It would be a mistake to confuse one’s Leprechauns with one’s Merrows, since fairies — or the “gentry” as they prefer to be called — are easily offended. Thus in honor of St. Patrick’s Day, we share a shortened version of Yeats’s classification below.

Yeats begins his schema by dividing Irish fairydom into two classes: the sociable (or “Trooping Fairies,” as he named them in Fairy and Folk Tales of the Irish Peasantry) and the solitary. Of these two varieties, he writes, “The first are in the main kindly, and the second are full of uncharitableness.”

The Sociable Fairies “go about in troops, and quarrel, and make love, much as men and women do.”  They are subdivided into two main types:

  1. The Sheoques (in Irish, Sidheog, “a little fairy”): Sheoques are land fairies, whom Yeats describes as “the spirits that haunt the sacred thornbushes and green raths.” While Sheoques are on the whole good, they have one “most malicious habit”: “They steal children and leave a withered fairy, a thousand or maybe two thousand years old, instead.”  If this isn’t enough to inspire terror in Yeats’s child readers, he continues nonchalantly, “Now and then one hears of some real injury being done a person by the land fairies, but then it is nearly always deserved.  They are said to have killed two people in the last six months in the County Down district where I am now staying.  But then these persons had torn up thorn bushes belonging to the Sheoques.” I suspect Yeats’s proviso comes as little comfort to anyone who counts yardwork or landscaping among their chores!
  2. The Merrows (in Irish, Moruadh, “a sea maid)”: These are water fairies. Yeats writes that Thomas Croker, the author of Fairy Legends and Traditions of the South of Ireland (1825), suggests that “[t]he men among them […] have green teeth, green hair, pigs’ eyes, and red noses; but their women are beautiful and prefer handsome fishermen to their green-haired lovers.” Yeats, himself, is more skeptical and comments that he has never “heard tell of this grotesque appearance of the male Merrows” and judges it “probably a merely local Munster tradition.”

Title page for W. B. Yeats' Irish Fairy Tales (1892), with frontispiece illustration by Yeats's brother, Jack B. Yeats.

What type of fairy is that? Title page for W. B. Yeats’ Irish Fairy Tales (1892) with frontispiece illustration
by Yeats’s brother, Jack B. Yeats. Call Number: Yeats Y194. Click image to enlarge.
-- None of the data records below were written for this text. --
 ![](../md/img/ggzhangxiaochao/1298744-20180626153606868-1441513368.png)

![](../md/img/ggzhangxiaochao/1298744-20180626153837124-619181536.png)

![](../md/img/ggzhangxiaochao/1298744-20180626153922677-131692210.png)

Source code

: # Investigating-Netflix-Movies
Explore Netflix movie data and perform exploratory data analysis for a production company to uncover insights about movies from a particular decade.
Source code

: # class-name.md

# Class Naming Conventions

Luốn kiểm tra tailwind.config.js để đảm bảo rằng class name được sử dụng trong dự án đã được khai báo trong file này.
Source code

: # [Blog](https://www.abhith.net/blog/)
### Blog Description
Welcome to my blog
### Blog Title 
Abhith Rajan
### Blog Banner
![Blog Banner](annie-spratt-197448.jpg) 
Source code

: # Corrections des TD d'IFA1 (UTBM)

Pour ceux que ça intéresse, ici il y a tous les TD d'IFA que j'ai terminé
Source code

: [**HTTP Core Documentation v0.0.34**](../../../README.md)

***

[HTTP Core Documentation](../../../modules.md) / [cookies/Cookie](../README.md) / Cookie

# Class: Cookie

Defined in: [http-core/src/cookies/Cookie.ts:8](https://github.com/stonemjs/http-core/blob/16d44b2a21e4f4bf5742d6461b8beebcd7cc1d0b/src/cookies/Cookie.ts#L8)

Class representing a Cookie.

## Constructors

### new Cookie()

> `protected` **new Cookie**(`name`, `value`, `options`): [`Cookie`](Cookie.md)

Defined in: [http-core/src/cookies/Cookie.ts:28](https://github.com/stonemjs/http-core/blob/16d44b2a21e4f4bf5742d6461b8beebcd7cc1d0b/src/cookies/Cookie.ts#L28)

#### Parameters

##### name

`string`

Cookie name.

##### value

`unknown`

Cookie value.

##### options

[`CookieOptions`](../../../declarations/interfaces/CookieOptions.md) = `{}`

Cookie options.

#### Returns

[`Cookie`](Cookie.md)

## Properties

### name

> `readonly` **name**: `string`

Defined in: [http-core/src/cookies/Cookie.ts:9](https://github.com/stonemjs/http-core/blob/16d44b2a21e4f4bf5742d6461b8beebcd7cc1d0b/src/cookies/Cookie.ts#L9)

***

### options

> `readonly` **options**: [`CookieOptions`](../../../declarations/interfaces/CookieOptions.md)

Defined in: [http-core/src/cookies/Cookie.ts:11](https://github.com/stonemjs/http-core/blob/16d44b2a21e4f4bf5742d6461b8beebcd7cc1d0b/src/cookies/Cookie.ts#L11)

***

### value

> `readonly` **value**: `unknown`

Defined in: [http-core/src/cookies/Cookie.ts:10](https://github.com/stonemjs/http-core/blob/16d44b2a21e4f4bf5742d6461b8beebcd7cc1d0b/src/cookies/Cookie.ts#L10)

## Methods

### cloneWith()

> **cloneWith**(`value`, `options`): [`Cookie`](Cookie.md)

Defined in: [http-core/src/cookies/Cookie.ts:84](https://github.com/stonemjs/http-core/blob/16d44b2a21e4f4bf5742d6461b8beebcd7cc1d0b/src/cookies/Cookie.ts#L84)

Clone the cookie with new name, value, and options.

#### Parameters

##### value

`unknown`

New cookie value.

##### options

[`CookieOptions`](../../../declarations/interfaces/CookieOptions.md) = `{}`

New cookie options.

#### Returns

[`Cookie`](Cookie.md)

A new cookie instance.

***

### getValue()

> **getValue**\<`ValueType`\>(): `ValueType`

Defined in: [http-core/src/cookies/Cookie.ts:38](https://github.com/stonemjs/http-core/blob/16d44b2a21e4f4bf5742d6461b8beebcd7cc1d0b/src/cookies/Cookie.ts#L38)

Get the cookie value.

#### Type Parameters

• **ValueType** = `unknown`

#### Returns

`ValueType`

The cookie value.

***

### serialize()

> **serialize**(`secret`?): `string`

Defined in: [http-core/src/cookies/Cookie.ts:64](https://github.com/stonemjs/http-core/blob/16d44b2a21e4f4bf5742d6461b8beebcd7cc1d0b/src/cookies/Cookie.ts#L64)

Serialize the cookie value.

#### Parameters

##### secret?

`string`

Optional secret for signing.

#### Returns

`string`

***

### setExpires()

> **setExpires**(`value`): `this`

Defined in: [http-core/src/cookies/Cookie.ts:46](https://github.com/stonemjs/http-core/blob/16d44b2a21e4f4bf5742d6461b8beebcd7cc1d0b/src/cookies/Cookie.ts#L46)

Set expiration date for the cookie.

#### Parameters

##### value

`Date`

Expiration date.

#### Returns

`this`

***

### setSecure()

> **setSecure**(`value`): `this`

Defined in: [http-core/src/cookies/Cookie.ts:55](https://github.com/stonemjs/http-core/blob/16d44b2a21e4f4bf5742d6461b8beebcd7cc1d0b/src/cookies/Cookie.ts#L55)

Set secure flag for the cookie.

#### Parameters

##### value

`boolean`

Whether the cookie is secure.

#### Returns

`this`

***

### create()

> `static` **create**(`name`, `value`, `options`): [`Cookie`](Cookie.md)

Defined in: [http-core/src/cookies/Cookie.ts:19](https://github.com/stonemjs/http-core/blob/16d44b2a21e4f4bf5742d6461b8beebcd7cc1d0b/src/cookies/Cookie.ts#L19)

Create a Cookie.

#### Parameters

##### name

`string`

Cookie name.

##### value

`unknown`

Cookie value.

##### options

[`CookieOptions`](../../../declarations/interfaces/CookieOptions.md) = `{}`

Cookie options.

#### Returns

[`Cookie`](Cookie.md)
Yeats next delineates nine subcategories of Solitary Fairies, whom he characterizes as “nearly all gloomy and terrible in some way”:

  1. The Lepricaun (in Irish, Leith bhrogan, “the one shoe maker”): Of this staple of St. Patrick’s Day, Yeats writes, “This creature is seen sitting under a hedge mending a shoe, and one who catches him can make him deliver up his crocks of gold, for he is a miser of great wealth; but if you take your eyes off him the creature vanishes like smoke.” Don’t expect to find him in outfitted in green, though. Yeats notes that according to McAnally, author of Irish Wonders (1888), the leprechaun wears “a red coat with seven buttons in each row, and a cocked-hat, on the point of which he sometimes spins like a top.”  One wonders if Yeats’s leprechaun might also be responsible for other types of mischief, such as the fact that Yeats spells his name “Lepracaun in Fairy and Folk Tales of the Irish Peasantry (1888) but “Lepricaun in Irish Fairy Tales (1892).
  2. The Cleuricaun (in Irish, Clobltair-cean): Yeats notes that some writers “consider this to be another name for the Lepricaun, given him when he has laid aside his shoe-making at night and goes on the spree.” These fairies’ enthusiasms include “robbing wine-cellars” and “riding sheep and shepherds’ dogs.”
  3. The Gonconer or Ganconagh (in Irish, Gean-canogh, i.e. love-talker):  A “creature of the Lepricaun type” who, unlike his industrious cobbler brethren, is idle. Yeats notes he “appears in lonely valleys, always with a pipe in his mouth, and spends his time in making love to shepherdesses and milkmaids.”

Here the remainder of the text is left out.